Henry Cavill has given us some amazing characters in his long career, be it Superman in Man of Steel, a worthy villain in Mission: Impossible – Fallout, or the titular character in The Witcher. Fans are now gearing up to see his Highlander reboot and are also excited about his Warhammer 40000 universe. The actor has given us numerous layered characters with his body of work, but fans seem to love him in an action-oriented spy role.

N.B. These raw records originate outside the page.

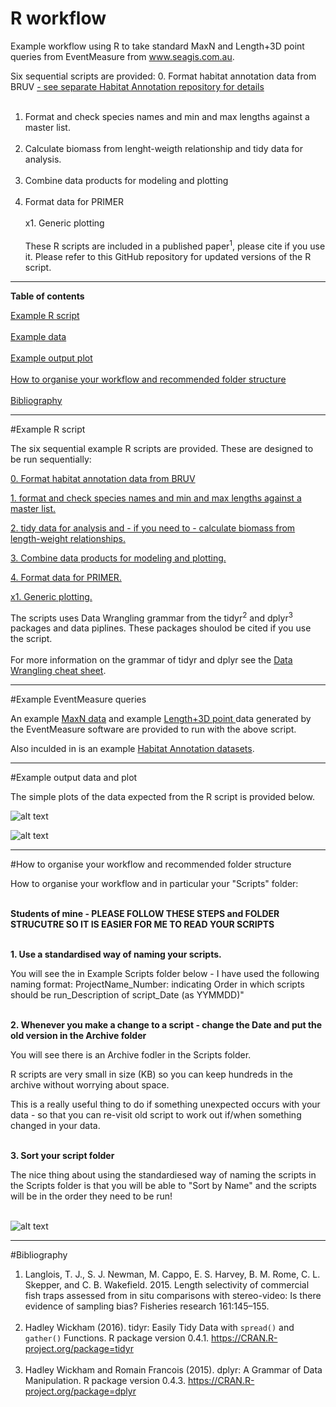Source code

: # R workflow 
Example workflow using R to take standard MaxN and Length+3D point queries from EventMeasure from www.seagis.com.au.

Six sequential scripts are provided:
0. Format habitat annotation data from BRUV <a href="https://github.com/TimLanglois/HabitatAnnotation">- see separate Habitat Annotation repository for details</a><br></br>
1. Format and check species names and min and max lengths against a master list.<br></br>
2. Calculate biomass from lenght-weigth relationship and tidy data for analysis.<br></br>
3. Combine data products for modeling and plotting<br></br>
4. Format data for PRIMER<br></br>
x1. Generic plotting
<br></br>
These R scripts are included in a published paper<sup>1</sup>, please cite if you use it.
Please refer to this GitHub repository for updated versions of the R script.

<HR>
</HR>

<b>Table of contents</b>

[Example R script](#method)<br></br>
[Example data](#transectmeasure-example)<br></br>
[Example output plot](#output-example)<br></br>
[How to organise your workflow and recommended folder structure](#introduction)<br></br>
[Bibliography](#bibliography)

<HR>
</HR>

#<a name="method"></a>Example R script

The six sequential example R scripts are provided. These are designed to be run sequentially:

<a href="https://github.com/TimLanglois/Stereo-or-mono-video-annotation-workflows/blob/master/x_ExampleR_0_HabitatAnnotation_Format.and.write.data_160919.R">0. Format habitat annotation data from BRUV </a>

<a href="https://github.com/TimLanglois/Stereo-or-mono-video-annotation-workflows/blob/master/x_ExampleR_1_Format%20and%20Check.data_160925.R">1. format and check species names and min and max lengths against a master list.</a>

<a href="https://github.com/TimLanglois/Stereo-or-mono-video-annotation-workflows/blob/master/x_ExampleR_2_Tidy%20data%20for%20analysis%20including%20CalcBiomass_160925.R">2. tidy data for analysis and  - if you need to - calculate biomass from length-weight relationships.</a>

<a href="https://github.com/TimLanglois/Stereo-or-mono-video-annotation-workflows/blob/master/x_ExampleR_3_CombineDataProducts%2BHabitat.and.summarise_160824.R">3. Combine data products for modeling and plotting.</a>

<a href="https://github.com/TimLanglois/Stereo-or-mono-video-annotation-workflows/blob/master/x_ExampleR_4_Format.for.PRIMER.R">4. Format data for PRIMER.</a>

<a href="https://github.com/TimLanglois/Stereo-or-mono-video-annotation-workflows/blob/master/x_ExampleR_x1_generic.univariate.plotting_160927.R">x1. Generic plotting.</a>



The scripts uses Data Wrangling grammar from the tidyr<sup>2</sup> and dplyr<sup>3</sup> packages and data piplines. These packages shoulod be cited if you use the script.<br></br>
For more information on the grammar of tidyr and dplyr see the <a href="https://www.rstudio.com/wp-content/uploads/2015/02/data-wrangling-cheatsheet.pdf">Data Wrangling cheat sheet</a>. 

<HR>
</HR>

#<a name="transectmeasure-example"></a>Example EventMeasure queries

An example <a href="https://github.com/TimLanglois/Stereo-or-mono-video-annotation-workflows/blob/master/x_ExampleData_1_MaxN.TXT"> MaxN data</a> and example <a href="https://github.com/TimLanglois/Stereo-or-mono-video-annotation-workflows/blob/master/x_ExampleData_2_Length%20and%203Dpoints.TXT"> Length+3D point </a> data generated by the EventMeasure software are provided to run with the above script.

Also inculded in is an example <a href="https://github.com/TimLanglois/Stereo-or-mono-video-annotation-workflows/blob/master/x_ExampleData_BRUV_TM_HabitatAnnotation.txt"> Habitat Annotation datasets</a>.

<HR>
</HR>

#<a name="output-example"></a>Example output data and plot

The simple plots of the data expected from the R script is provided below.

![alt text](https://cloud.githubusercontent.com/assets/14978794/18816109/d623e9e6-8374-11e6-81c7-c8ac6fc2241b.png "Example plot of length data")

![alt text](https://cloud.githubusercontent.com/assets/14978794/18816121/1abbc88a-8375-11e6-8b43-b2857cef4bd4.png "Example plot of range data")


<HR>
</HR>

#<a name="introduction"></a>How to organise your workflow and recommended folder structure

How to organise your workflow and in particular your "Scripts" folder:<br></br>

**Students of mine - PLEASE FOLLOW THESE STEPS and FOLDER STRUCUTRE SO IT IS EASIER FOR ME TO READ YOUR SCRIPTS**<br></br>

<b>1. Use a standardised way of naming your scripts.</b>

You will see the in Example Scripts folder below - I have used the following naming format:
ProjectName_Number: indicating Order in which scripts should be run_Description of script_Date (as YYMMDD)"<br></br>

<b>2. Whenever you make a change to a script - change the Date and put the old version in the Archive folder</b>

You will see there is an Archive fodler in the Scripts folder.

R scripts are very small in size (KB) so you can keep hundreds in the archive without worrying about space.

This is a really useful thing to do if something unexpected occurs with your data - so that you can re-visit old script to work out if/when something changed in your data.<br></br>

<b>3. Sort your script folder</b>

The nice thing about using the standardiesed way of naming the scripts in the Scripts folder is that you will be able to "Sort by Name" and the scripts will be in the order they need to be run!<br></br>


![alt text](https://cloud.githubusercontent.com/assets/14978794/18865062/e2d94c96-84cb-11e6-8e55-c91f759c2880.png "Example folder structure")


<HR>
</HR>

#<a name="bibliography"></a>Bibliography

1. Langlois, T. J., S. J. Newman, M. Cappo, E. S. Harvey, B. M. Rome, C. L. Skepper, and C. B. Wakefield. 2015. Length selectivity of commercial fish traps assessed from in situ comparisons with stereo-video: Is there evidence of sampling bias? Fisheries research 161:145–155.
<br></br>
2. Hadley Wickham (2016). tidyr: Easily Tidy Data with `spread()` and `gather()` Functions. R package version 0.4.1.
  https://CRAN.R-project.org/package=tidyr
<br></br>
3. Hadley Wickham and Romain Francois (2015). dplyr: A Grammar of Data Manipulation. R package version 0.4.3.
  https://CRAN.R-project.org/package=dplyr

He proved with A Man From U.N.C.L.E. that he could effortlessly carry the old-school espionage genre. Then, in his more recent release, Guy Ritchie’s The Ministry of Ungentlemanly Warfare, the actor again proved that he is versatile enough to play a gory, blood-soaked version of a spy. No wonder many fans believe that he should be playing iconic British spy James Bond. But he kinda already did.

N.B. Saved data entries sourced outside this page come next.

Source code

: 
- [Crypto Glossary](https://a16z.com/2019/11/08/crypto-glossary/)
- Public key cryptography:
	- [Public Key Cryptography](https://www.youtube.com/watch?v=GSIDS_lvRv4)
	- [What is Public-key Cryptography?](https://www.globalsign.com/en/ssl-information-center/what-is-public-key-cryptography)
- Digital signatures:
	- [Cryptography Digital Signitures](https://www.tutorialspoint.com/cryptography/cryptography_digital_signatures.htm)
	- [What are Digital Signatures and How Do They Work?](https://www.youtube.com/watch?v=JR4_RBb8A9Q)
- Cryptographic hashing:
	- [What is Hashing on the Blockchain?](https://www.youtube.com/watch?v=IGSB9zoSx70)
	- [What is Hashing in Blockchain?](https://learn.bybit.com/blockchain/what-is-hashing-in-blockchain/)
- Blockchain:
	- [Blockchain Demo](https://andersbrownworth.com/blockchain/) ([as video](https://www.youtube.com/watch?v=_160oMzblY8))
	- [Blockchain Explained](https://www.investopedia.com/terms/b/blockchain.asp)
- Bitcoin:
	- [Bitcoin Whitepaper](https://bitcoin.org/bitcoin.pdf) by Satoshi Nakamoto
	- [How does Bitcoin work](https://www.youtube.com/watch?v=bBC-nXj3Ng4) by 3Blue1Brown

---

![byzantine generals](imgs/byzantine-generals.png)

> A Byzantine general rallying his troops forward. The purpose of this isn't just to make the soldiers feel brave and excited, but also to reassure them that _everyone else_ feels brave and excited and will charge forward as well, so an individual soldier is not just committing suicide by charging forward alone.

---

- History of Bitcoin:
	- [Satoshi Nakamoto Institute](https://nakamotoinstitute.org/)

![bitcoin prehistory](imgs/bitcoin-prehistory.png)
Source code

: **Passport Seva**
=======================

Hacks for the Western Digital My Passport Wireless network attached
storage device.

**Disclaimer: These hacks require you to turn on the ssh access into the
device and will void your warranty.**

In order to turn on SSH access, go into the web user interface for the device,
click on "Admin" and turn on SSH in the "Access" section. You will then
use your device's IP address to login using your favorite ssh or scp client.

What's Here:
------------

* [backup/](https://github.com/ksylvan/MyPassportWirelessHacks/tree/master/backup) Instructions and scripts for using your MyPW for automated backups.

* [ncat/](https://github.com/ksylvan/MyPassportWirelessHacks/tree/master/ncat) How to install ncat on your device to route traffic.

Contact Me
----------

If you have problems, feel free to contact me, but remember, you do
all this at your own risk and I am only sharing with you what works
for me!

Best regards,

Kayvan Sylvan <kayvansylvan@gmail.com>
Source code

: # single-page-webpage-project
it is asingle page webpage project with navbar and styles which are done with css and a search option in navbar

In Matthew Vaughn’s spy comedy Argylle, Cavill plays a slick and stylish spy. The movie follows reclusive author Elly Conway, who writes best-selling espionage novels about a secret agent named Argylle who’s on a mission to unravel a global spy syndicate. However, things take a turn when the plots of her books start to mirror the covert actions of a real-life spy organization. The feature sharply divided its audience, as seen in its Rotten Tomatoes score: 33% from critics and 70% from the audience.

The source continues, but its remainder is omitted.